• [Material for this exercise]

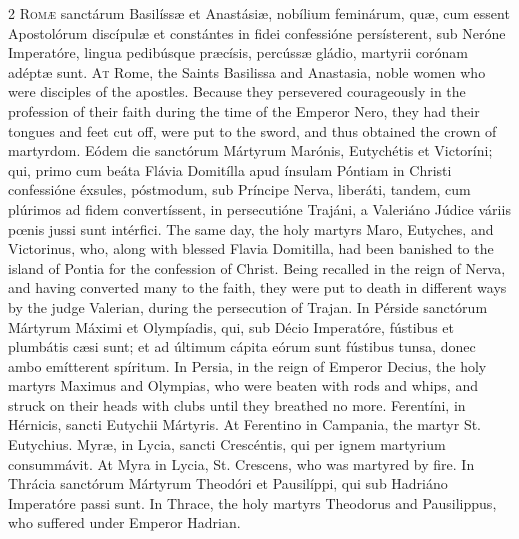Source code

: \begin{paracol}{2}
\lettrine[lines=2]{R}{omæ} sanctárum 
 Basilíssæ et Anastásiæ, nobílium feminárum, quæ, cum essent Apostolórum 
 discípulæ et constántes in fidei confessióne persísterent, sub Neróne 
 Imperatóre, lingua pedibúsque præcísis, percússæ gládio, martyrii corónam 
 adéptæ sunt.
\switchcolumn
{}
\lettrine[lines=2]{A}{t} Rome, the Saints Basilissa and 
 Anastasia, noble women who were disciples of the apostles. Because 
 they persevered courageously in the profession of their faith during 
 the time of the Emperor Nero, they had their tongues and feet cut off, were 
 put to the sword, and thus obtained the crown of martyrdom.
\switchcolumn*
{}
Eódem die sanctórum 
 Mártyrum Marónis, Eutychétis et Victoríni; qui, primo cum beáta Flávia 
 Domitílla apud ínsulam Póntiam in Christi confessióne 
 éxsules, póstmodum, 
 sub Príncipe Nerva, liberáti, tandem, cum plúrimos ad fidem convertíssent, 
 in persecutióne Trajáni, a Valeriáno Júdice váriis pœnis jussi sunt 
 intérfici.
\switchcolumn
{}
The same day, the holy martyrs Maro, 
 Eutyches, and Victorinus, who, along with blessed Flavia Domitilla, had been 
 banished to the island of Pontia for the confession of Christ. Being 
 recalled in the reign of Nerva, and having converted many to the faith, they 
 were put to death in different ways by the judge Valerian, during the 
 persecution of Trajan.
\switchcolumn*
{}
In Pérside sanctórum 
 Mártyrum Máximi et Olympíadis, qui, sub Décio Imperatóre, fústibus et 
 plumbátis cæsi sunt; et ad últimum cápita eórum sunt fústibus tunsa, donec 
 ambo emítterent spíritum.
\switchcolumn
{}
In Persia, in the reign of Emperor 
 Decius, the holy martyrs Maximus and Olympias, who were beaten with rods and 
 whips, and struck on their heads with clubs until they breathed no more.
\switchcolumn*
{}
Ferentíni, in Hérnicis, 
 sancti Eutychii Mártyris.
\switchcolumn
{}
At Ferentino in Campania, the 
 martyr St. Eutychius.
\switchcolumn*
{}
Myræ, in Lycia, sancti 
 Crescéntis, qui per ignem martyrium consummávit.
\switchcolumn
{}
At Myra in Lycia, St. Crescens, who 
 was martyred by fire.
\switchcolumn*
{}
In Thrácia sanctórum 
 Mártyrum Theodóri et Pausilíppi, qui sub Hadriáno Imperatóre passi sunt.
\switchcolumn
{}
In Thrace, the holy martyrs 
 Theodorus and Pausilippus, who suffered under Emperor Hadrian.
\switchcolumn*
{}
\end{paracol}


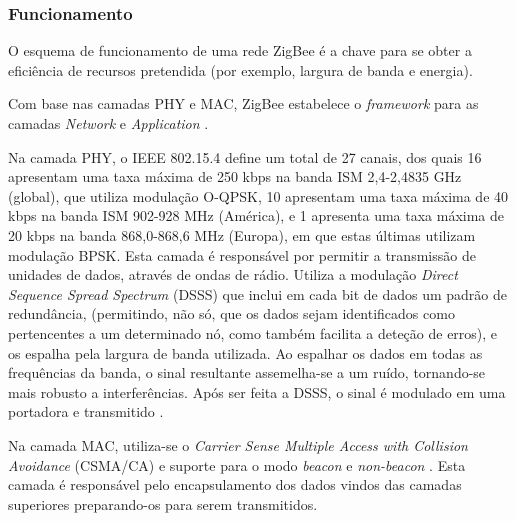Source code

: \documentclass[conference]{IEEEtran}
\begin{document}
\subsubsection{Funcionamento}


O esquema de funcionamento de uma rede ZigBee é a chave para se obter a eficiência de recursos pretendida (por exemplo, largura de banda e energia).

Com base nas camadas PHY e MAC, ZigBee estabelece o \textit{framework} para as camadas \textit{Network} e \textit{Application} \cite{liang2006impact}.

Na camada PHY, o IEEE 802.15.4 define um total de 27 canais, dos quais 16 apresentam uma taxa máxima de 250 kbps na banda ISM 2,4-2,4835 GHz (global), que utiliza modulação O-QPSK, 10 apresentam uma taxa máxima de 40 kbps na banda ISM 902-928 MHz (América), e 1 apresenta uma taxa máxima de 20 kbps na banda 868,0-868,6 MHz (Europa), em que estas últimas utilizam modulação BPSK.
Esta camada é responsável por permitir a transmissão de unidades de dados, através de ondas de rádio.
Utiliza a modulação \textit{Direct Sequence Spread Spectrum} (DSSS) que inclui em cada bit de dados um padrão de redundância, (permitindo, não só, que os dados sejam identificados como pertencentes a um determinado nó, como também facilita a deteção de erros), e os espalha pela largura de banda utilizada.
Ao espalhar os dados em todas as frequências da banda, o sinal resultante assemelha-se a um ruído, tornando-se mais robusto a interferências. 
Após ser feita a DSSS, o sinal é modulado em uma portadora e transmitido \cite{liang2006impact}.

Na camada MAC, utiliza-se o \textit{Carrier Sense Multiple Access with Collision Avoidance} (CSMA/CA) e suporte para o modo \textit{beacon} e \textit{non-beacon} \cite{liang2006impact}.
Esta camada é responsável pelo encapsulamento dos dados vindos das camadas superiores preparando-os para serem transmitidos.
\end{document}
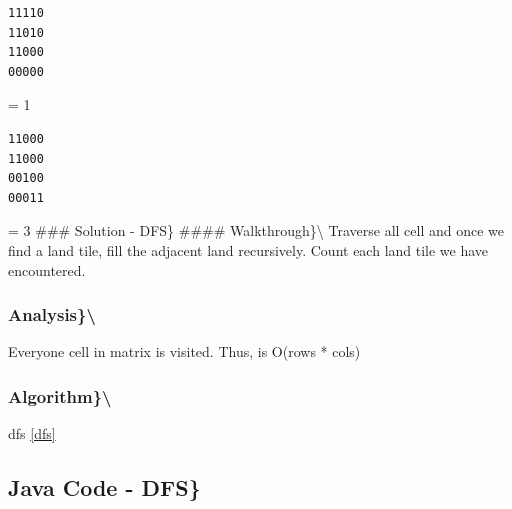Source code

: \documentclass[]{book}
\begin{document}
\begin{verbatim}
11110
11010
11000
00000
\end{verbatim}

= 1

\begin{verbatim}
11000
11000
00100
00011
\end{verbatim}

= 3
\#\#\# Solution - DFS\}
\#\#\#\# Walkthrough\}\textbackslash{}
Traverse all cell and once we find a land tile, fill the adjacent land recursively. Count each land tile we have
encountered.

\hypertarget{analysis-54}{%
\subsubsection{Analysis\}\textbackslash{}}\label{analysis-54}}

Everyone cell in matrix is visited. Thus, is O(rows * cols)

\hypertarget{algorithm-54}{%
\subsubsection{Algorithm\}\textbackslash{}}\label{algorithm-54}}

dfs \ref{dfs}

\hypertarget{java-code---dfs-1}{%
\subsection{Java Code - DFS\}}\label{java-code---dfs-1}}
\end{document}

• [Exercise]
List the lines of the material in which the word "holy" occurs.

• [Reply to the task]
The same day, the holy martyrs Maro, 
 Decius, the holy martyrs Maximus and Olympias, who were beaten with rods and 
In Thrace, the holy martyrs 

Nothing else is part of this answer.